[Data excerpts]
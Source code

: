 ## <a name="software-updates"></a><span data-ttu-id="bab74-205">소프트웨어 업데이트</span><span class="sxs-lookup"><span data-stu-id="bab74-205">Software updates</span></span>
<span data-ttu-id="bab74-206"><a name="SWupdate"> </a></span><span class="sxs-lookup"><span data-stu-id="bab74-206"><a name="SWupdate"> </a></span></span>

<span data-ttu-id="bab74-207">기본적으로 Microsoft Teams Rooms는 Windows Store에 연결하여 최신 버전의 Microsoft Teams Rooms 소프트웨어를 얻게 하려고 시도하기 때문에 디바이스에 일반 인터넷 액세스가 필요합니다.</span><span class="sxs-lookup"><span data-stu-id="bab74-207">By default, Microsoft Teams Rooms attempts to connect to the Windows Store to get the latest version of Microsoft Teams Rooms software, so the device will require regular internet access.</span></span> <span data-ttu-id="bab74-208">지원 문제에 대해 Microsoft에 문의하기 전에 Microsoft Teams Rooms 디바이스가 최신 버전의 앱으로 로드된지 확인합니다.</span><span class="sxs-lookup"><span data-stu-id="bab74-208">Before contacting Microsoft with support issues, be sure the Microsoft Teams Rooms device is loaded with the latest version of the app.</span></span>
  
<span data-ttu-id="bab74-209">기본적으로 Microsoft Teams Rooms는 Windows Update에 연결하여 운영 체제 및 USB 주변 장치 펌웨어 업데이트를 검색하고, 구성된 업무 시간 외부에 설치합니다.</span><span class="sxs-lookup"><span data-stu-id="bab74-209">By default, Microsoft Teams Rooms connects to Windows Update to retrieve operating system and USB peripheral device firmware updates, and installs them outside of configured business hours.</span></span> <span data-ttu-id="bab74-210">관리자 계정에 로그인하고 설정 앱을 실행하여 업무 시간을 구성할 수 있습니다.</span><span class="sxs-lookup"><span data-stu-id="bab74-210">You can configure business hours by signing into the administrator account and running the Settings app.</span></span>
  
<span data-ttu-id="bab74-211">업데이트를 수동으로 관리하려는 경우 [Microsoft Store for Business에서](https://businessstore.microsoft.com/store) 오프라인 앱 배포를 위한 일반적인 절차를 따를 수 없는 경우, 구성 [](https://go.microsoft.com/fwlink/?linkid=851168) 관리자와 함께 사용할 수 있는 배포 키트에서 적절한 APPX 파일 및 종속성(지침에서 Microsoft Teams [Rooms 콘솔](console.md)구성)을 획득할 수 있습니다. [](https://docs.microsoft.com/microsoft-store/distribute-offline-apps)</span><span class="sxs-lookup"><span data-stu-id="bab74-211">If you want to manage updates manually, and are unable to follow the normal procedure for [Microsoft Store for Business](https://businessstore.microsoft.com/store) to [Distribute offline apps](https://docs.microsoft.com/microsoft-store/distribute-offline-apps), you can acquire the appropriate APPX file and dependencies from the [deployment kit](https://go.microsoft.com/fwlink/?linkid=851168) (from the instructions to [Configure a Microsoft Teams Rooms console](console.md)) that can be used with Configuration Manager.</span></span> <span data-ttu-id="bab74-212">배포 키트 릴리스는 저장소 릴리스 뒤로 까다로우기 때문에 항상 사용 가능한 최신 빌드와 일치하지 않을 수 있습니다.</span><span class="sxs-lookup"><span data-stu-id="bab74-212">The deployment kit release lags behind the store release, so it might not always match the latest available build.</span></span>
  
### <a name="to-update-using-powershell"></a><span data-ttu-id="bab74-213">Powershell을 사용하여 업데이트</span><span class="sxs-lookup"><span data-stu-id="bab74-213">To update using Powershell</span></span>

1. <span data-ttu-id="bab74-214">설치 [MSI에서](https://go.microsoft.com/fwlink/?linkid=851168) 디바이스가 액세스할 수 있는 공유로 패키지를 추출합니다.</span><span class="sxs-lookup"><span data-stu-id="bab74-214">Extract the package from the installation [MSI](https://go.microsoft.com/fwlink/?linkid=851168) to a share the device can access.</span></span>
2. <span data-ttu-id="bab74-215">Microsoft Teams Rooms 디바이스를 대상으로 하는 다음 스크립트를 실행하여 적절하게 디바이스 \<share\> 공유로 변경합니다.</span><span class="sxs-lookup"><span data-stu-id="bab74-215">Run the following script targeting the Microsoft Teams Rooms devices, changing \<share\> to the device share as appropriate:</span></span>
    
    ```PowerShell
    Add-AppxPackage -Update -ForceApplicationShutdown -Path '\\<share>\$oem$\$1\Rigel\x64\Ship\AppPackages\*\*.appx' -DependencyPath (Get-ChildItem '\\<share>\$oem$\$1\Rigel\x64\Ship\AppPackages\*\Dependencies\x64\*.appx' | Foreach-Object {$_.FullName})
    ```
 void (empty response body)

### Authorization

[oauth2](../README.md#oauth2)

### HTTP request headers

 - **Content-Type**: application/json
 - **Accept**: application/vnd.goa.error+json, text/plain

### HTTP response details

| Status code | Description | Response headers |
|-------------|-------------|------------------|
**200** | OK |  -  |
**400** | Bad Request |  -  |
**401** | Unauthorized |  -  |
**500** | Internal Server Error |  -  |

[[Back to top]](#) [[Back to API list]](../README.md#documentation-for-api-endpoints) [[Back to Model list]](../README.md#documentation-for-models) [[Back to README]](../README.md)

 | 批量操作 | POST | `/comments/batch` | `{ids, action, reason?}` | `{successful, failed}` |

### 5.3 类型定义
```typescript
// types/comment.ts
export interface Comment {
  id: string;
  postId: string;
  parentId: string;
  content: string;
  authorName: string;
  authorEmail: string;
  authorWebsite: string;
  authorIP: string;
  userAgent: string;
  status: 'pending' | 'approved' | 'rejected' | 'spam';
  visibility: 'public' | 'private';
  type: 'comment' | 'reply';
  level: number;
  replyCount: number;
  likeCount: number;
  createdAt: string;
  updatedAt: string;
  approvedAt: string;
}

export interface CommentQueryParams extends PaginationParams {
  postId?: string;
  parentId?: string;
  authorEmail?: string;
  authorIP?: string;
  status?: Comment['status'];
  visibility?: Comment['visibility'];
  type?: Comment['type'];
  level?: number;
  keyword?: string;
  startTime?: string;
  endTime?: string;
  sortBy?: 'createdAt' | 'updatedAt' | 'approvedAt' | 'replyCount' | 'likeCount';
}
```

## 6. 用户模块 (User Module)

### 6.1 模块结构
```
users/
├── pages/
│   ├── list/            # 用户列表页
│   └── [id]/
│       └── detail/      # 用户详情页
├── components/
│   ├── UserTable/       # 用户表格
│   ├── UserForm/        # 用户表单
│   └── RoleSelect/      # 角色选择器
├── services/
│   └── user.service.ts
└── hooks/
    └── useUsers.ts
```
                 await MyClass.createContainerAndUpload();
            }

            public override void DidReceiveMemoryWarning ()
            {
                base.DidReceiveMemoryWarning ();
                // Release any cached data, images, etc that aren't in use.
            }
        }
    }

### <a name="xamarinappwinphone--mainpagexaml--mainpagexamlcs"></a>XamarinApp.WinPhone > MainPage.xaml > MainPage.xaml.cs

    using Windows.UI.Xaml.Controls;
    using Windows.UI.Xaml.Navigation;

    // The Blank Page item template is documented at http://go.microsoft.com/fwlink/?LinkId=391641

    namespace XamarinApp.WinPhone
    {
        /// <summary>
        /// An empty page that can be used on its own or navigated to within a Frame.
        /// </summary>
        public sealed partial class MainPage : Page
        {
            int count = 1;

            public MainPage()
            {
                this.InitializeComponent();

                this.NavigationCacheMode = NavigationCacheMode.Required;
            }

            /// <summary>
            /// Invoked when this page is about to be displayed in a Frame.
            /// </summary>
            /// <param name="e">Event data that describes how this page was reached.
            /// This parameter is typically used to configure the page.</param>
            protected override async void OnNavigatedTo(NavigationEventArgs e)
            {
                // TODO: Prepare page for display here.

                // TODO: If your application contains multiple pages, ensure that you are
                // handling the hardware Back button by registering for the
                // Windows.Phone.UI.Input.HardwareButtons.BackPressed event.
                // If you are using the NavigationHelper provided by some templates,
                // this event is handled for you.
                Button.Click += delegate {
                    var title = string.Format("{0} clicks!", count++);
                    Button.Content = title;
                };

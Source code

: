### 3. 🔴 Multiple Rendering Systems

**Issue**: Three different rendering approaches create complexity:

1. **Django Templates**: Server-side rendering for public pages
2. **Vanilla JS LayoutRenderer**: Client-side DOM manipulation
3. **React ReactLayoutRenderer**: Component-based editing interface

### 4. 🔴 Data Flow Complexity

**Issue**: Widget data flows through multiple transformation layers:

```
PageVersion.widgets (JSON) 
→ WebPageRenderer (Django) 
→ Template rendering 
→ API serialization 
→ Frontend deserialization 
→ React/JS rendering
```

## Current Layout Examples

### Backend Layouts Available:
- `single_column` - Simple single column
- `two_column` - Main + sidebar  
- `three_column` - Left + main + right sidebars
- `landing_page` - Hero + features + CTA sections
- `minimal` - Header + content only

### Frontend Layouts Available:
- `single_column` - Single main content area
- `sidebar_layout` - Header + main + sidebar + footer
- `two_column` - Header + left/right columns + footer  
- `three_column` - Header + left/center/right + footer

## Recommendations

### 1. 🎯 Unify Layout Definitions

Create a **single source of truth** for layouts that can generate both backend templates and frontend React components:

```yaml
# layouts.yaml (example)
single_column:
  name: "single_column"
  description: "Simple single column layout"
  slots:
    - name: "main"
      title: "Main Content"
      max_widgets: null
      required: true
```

- [Exercise description]: Whenever a line above holds the word "replyCount", include it in your count, and report nothing but that count.

- [Written solution]: 2